**What to work on:** With all images omitted, write out the records word for word.
---------- Supplied material ----------
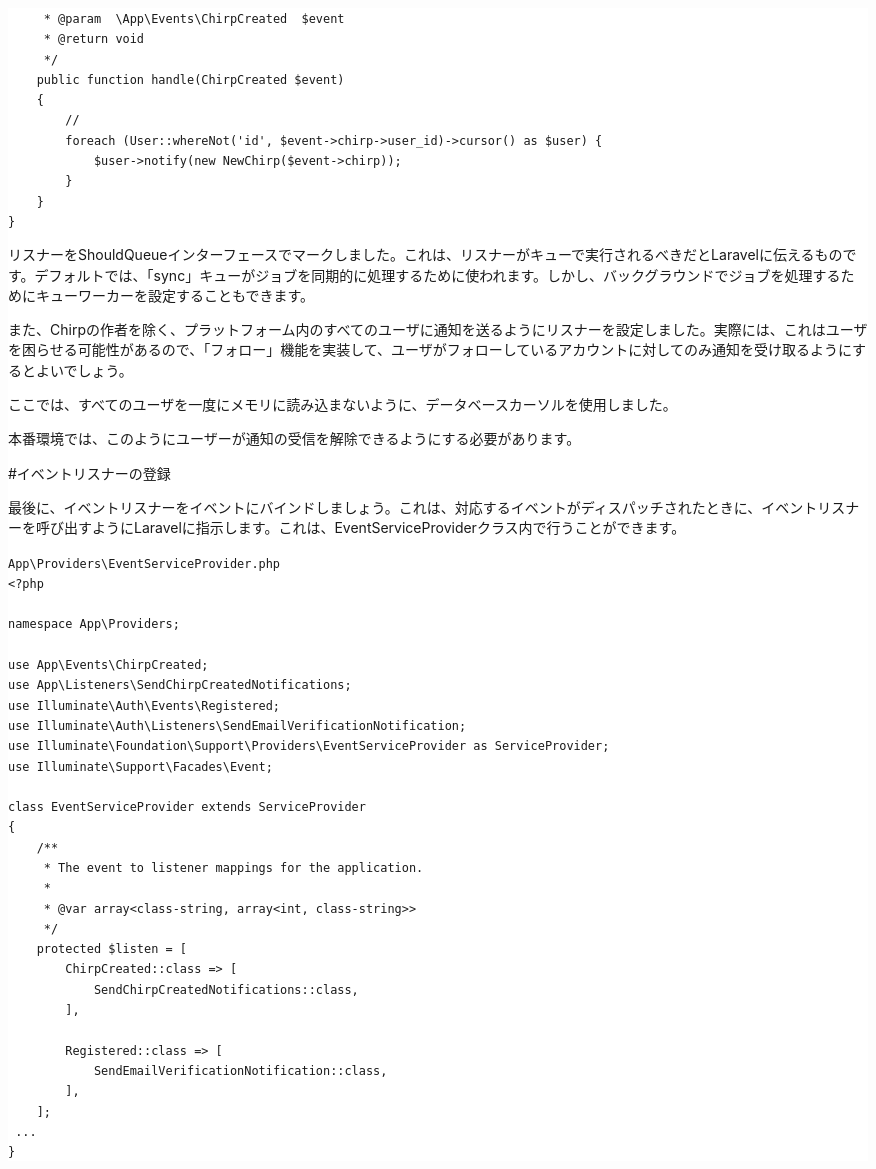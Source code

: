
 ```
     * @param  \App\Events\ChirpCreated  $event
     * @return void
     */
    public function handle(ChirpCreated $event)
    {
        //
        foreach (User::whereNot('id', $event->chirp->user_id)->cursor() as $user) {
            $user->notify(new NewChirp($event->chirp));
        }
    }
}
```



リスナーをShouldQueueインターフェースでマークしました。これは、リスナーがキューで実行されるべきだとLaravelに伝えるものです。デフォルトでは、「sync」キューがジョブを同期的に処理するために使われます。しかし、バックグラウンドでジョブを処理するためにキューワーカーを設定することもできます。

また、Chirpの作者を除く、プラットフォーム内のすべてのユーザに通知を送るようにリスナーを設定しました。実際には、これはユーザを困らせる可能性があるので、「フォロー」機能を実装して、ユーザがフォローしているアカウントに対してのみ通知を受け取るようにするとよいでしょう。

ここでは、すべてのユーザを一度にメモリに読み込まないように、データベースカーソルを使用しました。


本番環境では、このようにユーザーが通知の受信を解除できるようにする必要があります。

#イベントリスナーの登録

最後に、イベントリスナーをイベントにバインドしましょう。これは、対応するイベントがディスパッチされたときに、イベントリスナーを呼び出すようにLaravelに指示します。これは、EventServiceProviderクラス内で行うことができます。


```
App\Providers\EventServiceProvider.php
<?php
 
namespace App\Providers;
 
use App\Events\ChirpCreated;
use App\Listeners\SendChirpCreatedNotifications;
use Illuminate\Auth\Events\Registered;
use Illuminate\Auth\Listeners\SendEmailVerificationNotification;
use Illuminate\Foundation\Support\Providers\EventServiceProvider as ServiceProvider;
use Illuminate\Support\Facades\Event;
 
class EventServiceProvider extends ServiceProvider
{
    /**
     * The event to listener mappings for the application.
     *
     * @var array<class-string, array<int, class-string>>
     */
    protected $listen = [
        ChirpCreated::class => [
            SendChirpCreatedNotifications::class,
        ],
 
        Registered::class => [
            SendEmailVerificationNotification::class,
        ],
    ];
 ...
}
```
----------
**Response area:**
Source code

:
 ```
     * @param  \App\Events\ChirpCreated  $event
     * @return void
     */
    public function handle(ChirpCreated $event)
    {
        //
        foreach (User::whereNot('id', $event->chirp->user_id)->cursor() as $user) {
            $user->notify(new NewChirp($event->chirp));
        }
    }
}
```



リスナーをShouldQueueインターフェースでマークしました。これは、リスナーがキューで実行されるべきだとLaravelに伝えるものです。デフォルトでは、「sync」キューがジョブを同期的に処理するために使われます。しかし、バックグラウンドでジョブを処理するためにキューワーカーを設定することもできます。

また、Chirpの作者を除く、プラットフォーム内のすべてのユーザに通知を送るようにリスナーを設定しました。実際には、これはユーザを困らせる可能性があるので、「フォロー」機能を実装して、ユーザがフォローしているアカウントに対してのみ通知を受け取るようにするとよいでしょう。

ここでは、すべてのユーザを一度にメモリに読み込まないように、データベースカーソルを使用しました。


本番環境では、このようにユーザーが通知の受信を解除できるようにする必要があります。

#イベントリスナーの登録

最後に、イベントリスナーをイベントにバインドしましょう。これは、対応するイベントがディスパッチされたときに、イベントリスナーを呼び出すようにLaravelに指示します。これは、EventServiceProviderクラス内で行うことができます。


```
App\Providers\EventServiceProvider.php
<?php
 
namespace App\Providers;
 
use App\Events\ChirpCreated;
use App\Listeners\SendChirpCreatedNotifications;
use Illuminate\Auth\Events\Registered;
use Illuminate\Auth\Listeners\SendEmailVerificationNotification;
use Illuminate\Foundation\Support\Providers\EventServiceProvider as ServiceProvider;
use Illuminate\Support\Facades\Event;
 
class EventServiceProvider extends ServiceProvider
{
    /**
     * The event to listener mappings for the application.
     *
     * @var array<class-string, array<int, class-string>>
     */
    protected $listen = [
        ChirpCreated::class => [
            SendChirpCreatedNotifications::class,
        ],
 
        Registered::class => [
            SendEmailVerificationNotification::class,
        ],
    ];
 ...
}
```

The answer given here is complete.